# [Dataset entries]

▽

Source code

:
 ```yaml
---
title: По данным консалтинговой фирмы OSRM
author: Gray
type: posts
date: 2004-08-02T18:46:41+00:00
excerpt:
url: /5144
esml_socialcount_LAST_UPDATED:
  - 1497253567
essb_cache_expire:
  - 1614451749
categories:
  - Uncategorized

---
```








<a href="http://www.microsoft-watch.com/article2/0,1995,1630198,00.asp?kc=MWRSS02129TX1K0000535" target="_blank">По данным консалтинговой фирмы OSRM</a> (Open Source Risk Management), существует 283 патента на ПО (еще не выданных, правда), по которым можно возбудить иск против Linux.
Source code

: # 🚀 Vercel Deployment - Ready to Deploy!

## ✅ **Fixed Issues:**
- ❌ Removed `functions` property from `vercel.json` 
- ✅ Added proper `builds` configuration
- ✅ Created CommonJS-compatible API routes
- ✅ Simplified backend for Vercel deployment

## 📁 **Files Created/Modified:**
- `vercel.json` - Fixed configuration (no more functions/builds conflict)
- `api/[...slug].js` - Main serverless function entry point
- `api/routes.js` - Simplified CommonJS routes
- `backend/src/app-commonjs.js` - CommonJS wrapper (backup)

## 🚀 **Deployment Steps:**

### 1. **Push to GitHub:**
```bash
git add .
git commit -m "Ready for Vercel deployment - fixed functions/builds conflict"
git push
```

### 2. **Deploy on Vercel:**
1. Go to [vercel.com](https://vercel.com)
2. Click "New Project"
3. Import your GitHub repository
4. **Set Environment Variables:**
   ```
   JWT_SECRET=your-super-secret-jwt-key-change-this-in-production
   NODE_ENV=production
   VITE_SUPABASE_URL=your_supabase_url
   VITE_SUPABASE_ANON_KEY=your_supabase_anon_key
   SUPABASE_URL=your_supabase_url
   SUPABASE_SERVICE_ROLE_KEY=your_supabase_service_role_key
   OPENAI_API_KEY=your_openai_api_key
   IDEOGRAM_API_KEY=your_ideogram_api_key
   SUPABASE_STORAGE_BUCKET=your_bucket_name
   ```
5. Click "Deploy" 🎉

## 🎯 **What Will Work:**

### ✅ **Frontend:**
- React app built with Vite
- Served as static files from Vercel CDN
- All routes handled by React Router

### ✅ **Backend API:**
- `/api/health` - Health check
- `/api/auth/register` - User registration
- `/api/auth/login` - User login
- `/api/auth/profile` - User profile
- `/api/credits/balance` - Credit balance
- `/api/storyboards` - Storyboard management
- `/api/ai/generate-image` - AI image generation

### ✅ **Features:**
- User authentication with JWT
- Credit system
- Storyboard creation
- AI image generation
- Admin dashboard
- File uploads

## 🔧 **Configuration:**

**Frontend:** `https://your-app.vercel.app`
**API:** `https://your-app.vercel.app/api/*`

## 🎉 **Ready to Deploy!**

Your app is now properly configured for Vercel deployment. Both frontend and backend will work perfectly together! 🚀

△

# [Prompt]
Give the records again, unchanged and complete.

# [Exercise response]
Source code

:
 ```yaml
---
title: По данным консалтинговой фирмы OSRM
author: Gray
type: posts
date: 2004-08-02T18:46:41+00:00
excerpt:
url: /5144
esml_socialcount_LAST_UPDATED:
  - 1497253567
essb_cache_expire:
  - 1614451749
categories:
  - Uncategorized

---
```








<a href="http://www.microsoft-watch.com/article2/0,1995,1630198,00.asp?kc=MWRSS02129TX1K0000535" target="_blank">По данным консалтинговой фирмы OSRM</a> (Open Source Risk Management), существует 283 патента на ПО (еще не выданных, правда), по которым можно возбудить иск против Linux.
Source code

: # 🚀 Vercel Deployment - Ready to Deploy!

## ✅ **Fixed Issues:**
- ❌ Removed `functions` property from `vercel.json` 
- ✅ Added proper `builds` configuration
- ✅ Created CommonJS-compatible API routes
- ✅ Simplified backend for Vercel deployment

## 📁 **Files Created/Modified:**
- `vercel.json` - Fixed configuration (no more functions/builds conflict)
- `api/[...slug].js` - Main serverless function entry point
- `api/routes.js` - Simplified CommonJS routes
- `backend/src/app-commonjs.js` - CommonJS wrapper (backup)

## 🚀 **Deployment Steps:**

### 1. **Push to GitHub:**
```bash
git add .
git commit -m "Ready for Vercel deployment - fixed functions/builds conflict"
git push
```

### 2. **Deploy on Vercel:**
1. Go to [vercel.com](https://vercel.com)
2. Click "New Project"
3. Import your GitHub repository
4. **Set Environment Variables:**
   ```
   JWT_SECRET=your-super-secret-jwt-key-change-this-in-production
   NODE_ENV=production
   VITE_SUPABASE_URL=your_supabase_url
   VITE_SUPABASE_ANON_KEY=your_supabase_anon_key
   SUPABASE_URL=your_supabase_url
   SUPABASE_SERVICE_ROLE_KEY=your_supabase_service_role_key
   OPENAI_API_KEY=your_openai_api_key
   IDEOGRAM_API_KEY=your_ideogram_api_key
   SUPABASE_STORAGE_BUCKET=your_bucket_name
   ```
5. Click "Deploy" 🎉

## 🎯 **What Will Work:**

### ✅ **Frontend:**
- React app built with Vite
- Served as static files from Vercel CDN
- All routes handled by React Router

### ✅ **Backend API:**
- `/api/health` - Health check
- `/api/auth/register` - User registration
- `/api/auth/login` - User login
- `/api/auth/profile` - User profile
- `/api/credits/balance` - Credit balance
- `/api/storyboards` - Storyboard management
- `/api/ai/generate-image` - AI image generation

### ✅ **Features:**
- User authentication with JWT
- Credit system
- Storyboard creation
- AI image generation
- Admin dashboard
- File uploads

## 🔧 **Configuration:**

**Frontend:** `https://your-app.vercel.app`
**API:** `https://your-app.vercel.app/api/*`

## 🎉 **Ready to Deploy!**

Your app is now properly configured for Vercel deployment. Both frontend and backend will work perfectly together! 🚀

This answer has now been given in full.